PROBLEM
The records below are to be duplicated exactly as they appear.

DATA RECORDS
::::::::
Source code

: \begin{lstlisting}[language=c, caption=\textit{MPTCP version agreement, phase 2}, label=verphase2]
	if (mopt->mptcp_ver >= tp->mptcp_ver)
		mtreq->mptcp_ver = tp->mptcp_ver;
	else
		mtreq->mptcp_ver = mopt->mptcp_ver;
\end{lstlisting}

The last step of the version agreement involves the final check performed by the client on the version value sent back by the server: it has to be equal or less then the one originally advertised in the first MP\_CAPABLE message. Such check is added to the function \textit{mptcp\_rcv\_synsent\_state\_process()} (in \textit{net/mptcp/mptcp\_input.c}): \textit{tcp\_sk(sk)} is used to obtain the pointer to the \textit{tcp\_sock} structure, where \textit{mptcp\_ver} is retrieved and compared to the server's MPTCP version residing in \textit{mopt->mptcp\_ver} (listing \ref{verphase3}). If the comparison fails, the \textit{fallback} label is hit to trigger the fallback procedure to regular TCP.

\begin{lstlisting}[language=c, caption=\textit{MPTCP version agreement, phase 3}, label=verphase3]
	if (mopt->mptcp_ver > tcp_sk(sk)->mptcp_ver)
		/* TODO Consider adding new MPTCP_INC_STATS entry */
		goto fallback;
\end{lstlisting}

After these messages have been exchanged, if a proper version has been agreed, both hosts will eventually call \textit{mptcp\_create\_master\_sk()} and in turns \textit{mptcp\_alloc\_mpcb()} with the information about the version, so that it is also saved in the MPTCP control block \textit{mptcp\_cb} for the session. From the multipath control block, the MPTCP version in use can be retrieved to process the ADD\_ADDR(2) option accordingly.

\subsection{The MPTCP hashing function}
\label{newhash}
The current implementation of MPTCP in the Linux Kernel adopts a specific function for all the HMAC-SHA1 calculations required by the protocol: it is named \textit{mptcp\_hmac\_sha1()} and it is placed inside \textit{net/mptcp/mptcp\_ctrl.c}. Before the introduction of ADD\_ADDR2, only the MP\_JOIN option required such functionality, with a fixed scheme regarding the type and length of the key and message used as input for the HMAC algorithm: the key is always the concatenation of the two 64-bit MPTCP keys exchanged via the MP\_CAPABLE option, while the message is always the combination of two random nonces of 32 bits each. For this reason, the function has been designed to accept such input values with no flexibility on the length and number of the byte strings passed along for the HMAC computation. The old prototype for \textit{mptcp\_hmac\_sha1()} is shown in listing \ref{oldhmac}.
::::::::
PROBLEM SOLUTION
Source code

: \begin{lstlisting}[language=c, caption=\textit{MPTCP version agreement, phase 2}, label=verphase2]
	if (mopt->mptcp_ver >= tp->mptcp_ver)
		mtreq->mptcp_ver = tp->mptcp_ver;
	else
		mtreq->mptcp_ver = mopt->mptcp_ver;
\end{lstlisting}

The last step of the version agreement involves the final check performed by the client on the version value sent back by the server: it has to be equal or less then the one originally advertised in the first MP\_CAPABLE message. Such check is added to the function \textit{mptcp\_rcv\_synsent\_state\_process()} (in \textit{net/mptcp/mptcp\_input.c}): \textit{tcp\_sk(sk)} is used to obtain the pointer to the \textit{tcp\_sock} structure, where \textit{mptcp\_ver} is retrieved and compared to the server's MPTCP version residing in \textit{mopt->mptcp\_ver} (listing \ref{verphase3}). If the comparison fails, the \textit{fallback} label is hit to trigger the fallback procedure to regular TCP.

\begin{lstlisting}[language=c, caption=\textit{MPTCP version agreement, phase 3}, label=verphase3]
	if (mopt->mptcp_ver > tcp_sk(sk)->mptcp_ver)
		/* TODO Consider adding new MPTCP_INC_STATS entry */
		goto fallback;
\end{lstlisting}

After these messages have been exchanged, if a proper version has been agreed, both hosts will eventually call \textit{mptcp\_create\_master\_sk()} and in turns \textit{mptcp\_alloc\_mpcb()} with the information about the version, so that it is also saved in the MPTCP control block \textit{mptcp\_cb} for the session. From the multipath control block, the MPTCP version in use can be retrieved to process the ADD\_ADDR(2) option accordingly.

\subsection{The MPTCP hashing function}
\label{newhash}
The current implementation of MPTCP in the Linux Kernel adopts a specific function for all the HMAC-SHA1 calculations required by the protocol: it is named \textit{mptcp\_hmac\_sha1()} and it is placed inside \textit{net/mptcp/mptcp\_ctrl.c}. Before the introduction of ADD\_ADDR2, only the MP\_JOIN option required such functionality, with a fixed scheme regarding the type and length of the key and message used as input for the HMAC algorithm: the key is always the concatenation of the two 64-bit MPTCP keys exchanged via the MP\_CAPABLE option, while the message is always the combination of two random nonces of 32 bits each. For this reason, the function has been designed to accept such input values with no flexibility on the length and number of the byte strings passed along for the HMAC computation. The old prototype for \textit{mptcp\_hmac\_sha1()} is shown in listing \ref{oldhmac}.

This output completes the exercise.